> **Directions**
A faithful copy is required: retype the records from their first line through the line with "include code-tabs.html 32blit__CPP=32blitcpp", and omit the pictures.

> **Data extract**
════

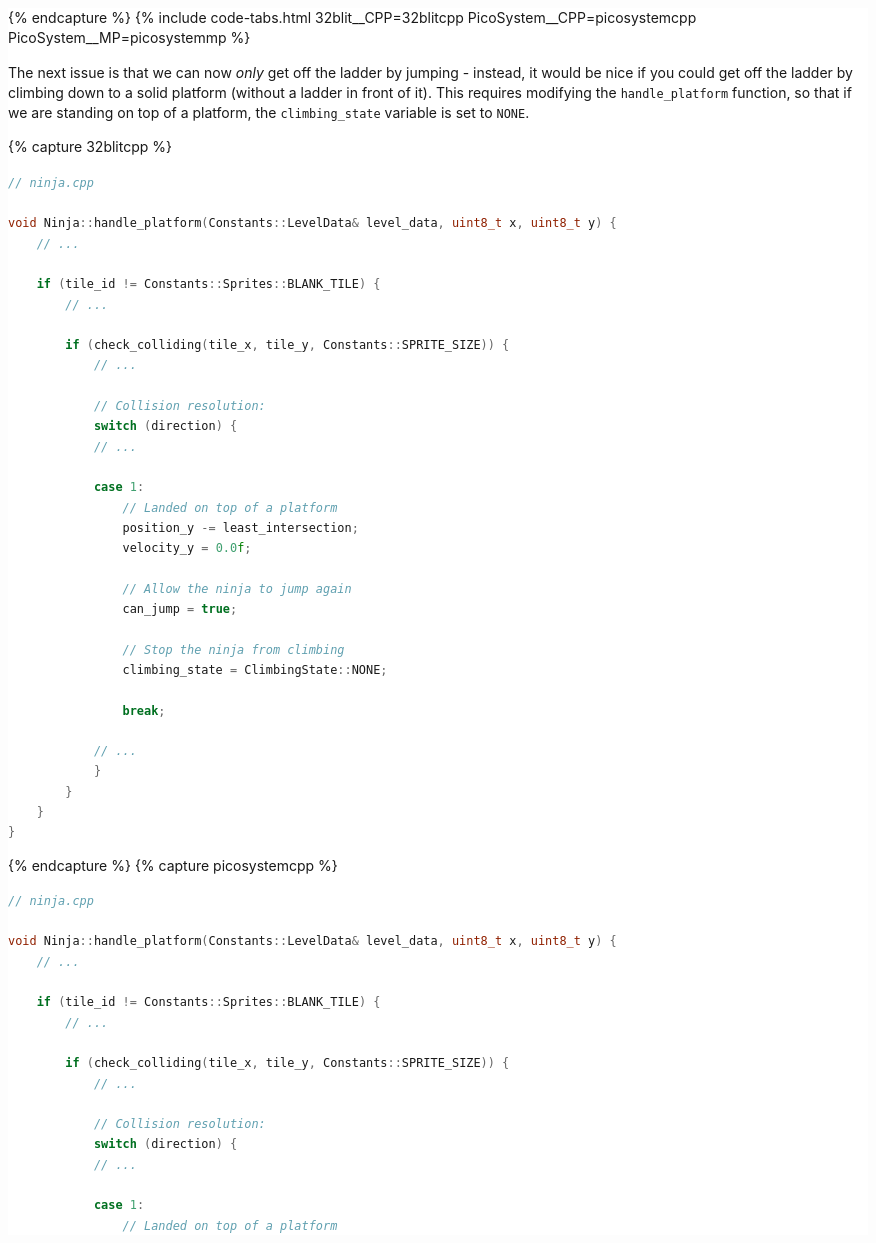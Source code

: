 {% endcapture %}
{% include code-tabs.html 32blit__CPP=32blitcpp PicoSystem__CPP=picosystemcpp PicoSystem__MP=picosystemmp %}

The next issue is that we can now *only* get off the ladder by jumping - instead, it would be nice if you could get off the ladder by climbing down to a solid platform (without a ladder in front of it). This requires modifying the `handle_platform` function, so that if we are standing on top of a platform, the `climbing_state` variable is set to `NONE`.

{% capture 32blitcpp %}
```cpp
// ninja.cpp

void Ninja::handle_platform(Constants::LevelData& level_data, uint8_t x, uint8_t y) {
    // ...

    if (tile_id != Constants::Sprites::BLANK_TILE) {
        // ...

        if (check_colliding(tile_x, tile_y, Constants::SPRITE_SIZE)) {
            // ...

            // Collision resolution:
            switch (direction) {
            // ...

            case 1:
                // Landed on top of a platform
                position_y -= least_intersection;
                velocity_y = 0.0f;

                // Allow the ninja to jump again
                can_jump = true;

                // Stop the ninja from climbing
                climbing_state = ClimbingState::NONE;

                break;

            // ...
            }
        }
    }
}
```
{% endcapture %}
{% capture picosystemcpp %}
```cpp
// ninja.cpp

void Ninja::handle_platform(Constants::LevelData& level_data, uint8_t x, uint8_t y) {
    // ...

    if (tile_id != Constants::Sprites::BLANK_TILE) {
        // ...

        if (check_colliding(tile_x, tile_y, Constants::SPRITE_SIZE)) {
            // ...

            // Collision resolution:
            switch (direction) {
            // ...

            case 1:
                // Landed on top of a platform
```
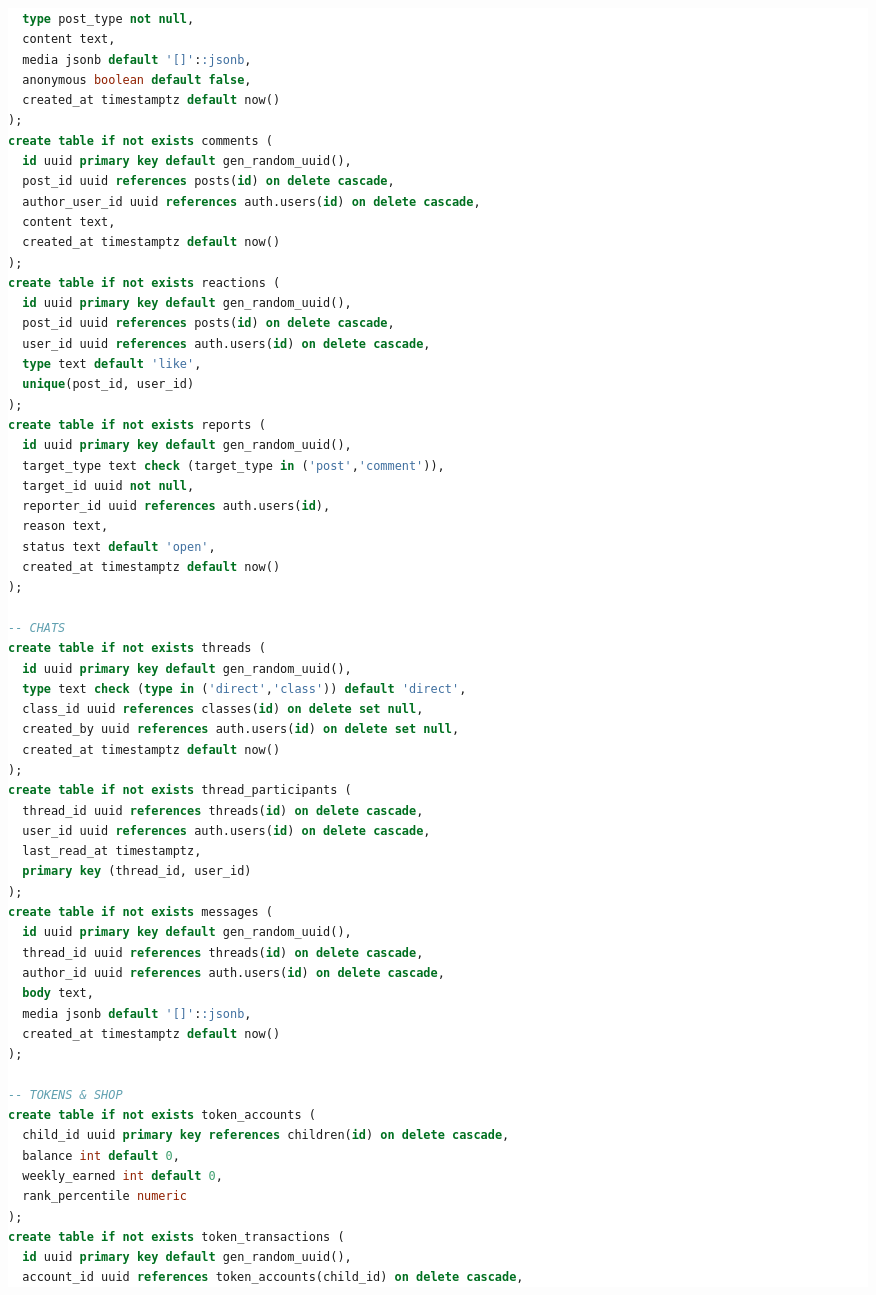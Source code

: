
 ```sql
  type post_type not null,
  content text,
  media jsonb default '[]'::jsonb,
  anonymous boolean default false,
  created_at timestamptz default now()
);
create table if not exists comments (
  id uuid primary key default gen_random_uuid(),
  post_id uuid references posts(id) on delete cascade,
  author_user_id uuid references auth.users(id) on delete cascade,
  content text,
  created_at timestamptz default now()
);
create table if not exists reactions (
  id uuid primary key default gen_random_uuid(),
  post_id uuid references posts(id) on delete cascade,
  user_id uuid references auth.users(id) on delete cascade,
  type text default 'like',
  unique(post_id, user_id)
);
create table if not exists reports (
  id uuid primary key default gen_random_uuid(),
  target_type text check (target_type in ('post','comment')),
  target_id uuid not null,
  reporter_id uuid references auth.users(id),
  reason text,
  status text default 'open',
  created_at timestamptz default now()
);

-- CHATS
create table if not exists threads (
  id uuid primary key default gen_random_uuid(),
  type text check (type in ('direct','class')) default 'direct',
  class_id uuid references classes(id) on delete set null,
  created_by uuid references auth.users(id) on delete set null,
  created_at timestamptz default now()
);
create table if not exists thread_participants (
  thread_id uuid references threads(id) on delete cascade,
  user_id uuid references auth.users(id) on delete cascade,
  last_read_at timestamptz,
  primary key (thread_id, user_id)
);
create table if not exists messages (
  id uuid primary key default gen_random_uuid(),
  thread_id uuid references threads(id) on delete cascade,
  author_id uuid references auth.users(id) on delete cascade,
  body text,
  media jsonb default '[]'::jsonb,
  created_at timestamptz default now()
);

-- TOKENS & SHOP
create table if not exists token_accounts (
  child_id uuid primary key references children(id) on delete cascade,
  balance int default 0,
  weekly_earned int default 0,
  rank_percentile numeric
);
create table if not exists token_transactions (
  id uuid primary key default gen_random_uuid(),
  account_id uuid references token_accounts(child_id) on delete cascade,
```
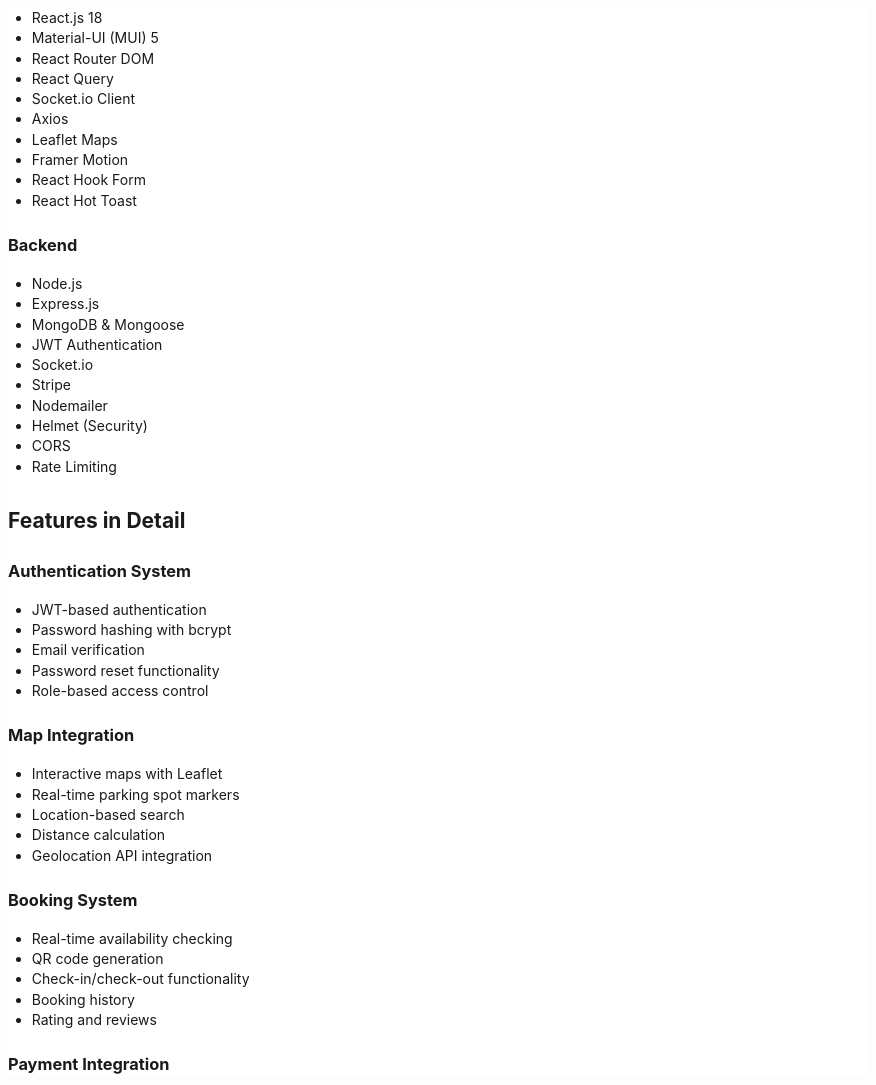 - React.js 18
- Material-UI (MUI) 5
- React Router DOM
- React Query
- Socket.io Client
- Axios
- Leaflet Maps
- Framer Motion
- React Hook Form
- React Hot Toast

### Backend

- Node.js
- Express.js
- MongoDB & Mongoose
- JWT Authentication
- Socket.io
- Stripe
- Nodemailer
- Helmet (Security)
- CORS
- Rate Limiting

## Features in Detail

### Authentication System

- JWT-based authentication
- Password hashing with bcrypt
- Email verification
- Password reset functionality
- Role-based access control

### Map Integration

- Interactive maps with Leaflet
- Real-time parking spot markers
- Location-based search
- Distance calculation
- Geolocation API integration

### Booking System

- Real-time availability checking
- QR code generation
- Check-in/check-out functionality
- Booking history
- Rating and reviews

### Payment Integration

════

> **Response to the exercise**
Source code

: {% endcapture %}
{% include code-tabs.html 32blit__CPP=32blitcpp PicoSystem__CPP=picosystemcpp PicoSystem__MP=picosystemmp %}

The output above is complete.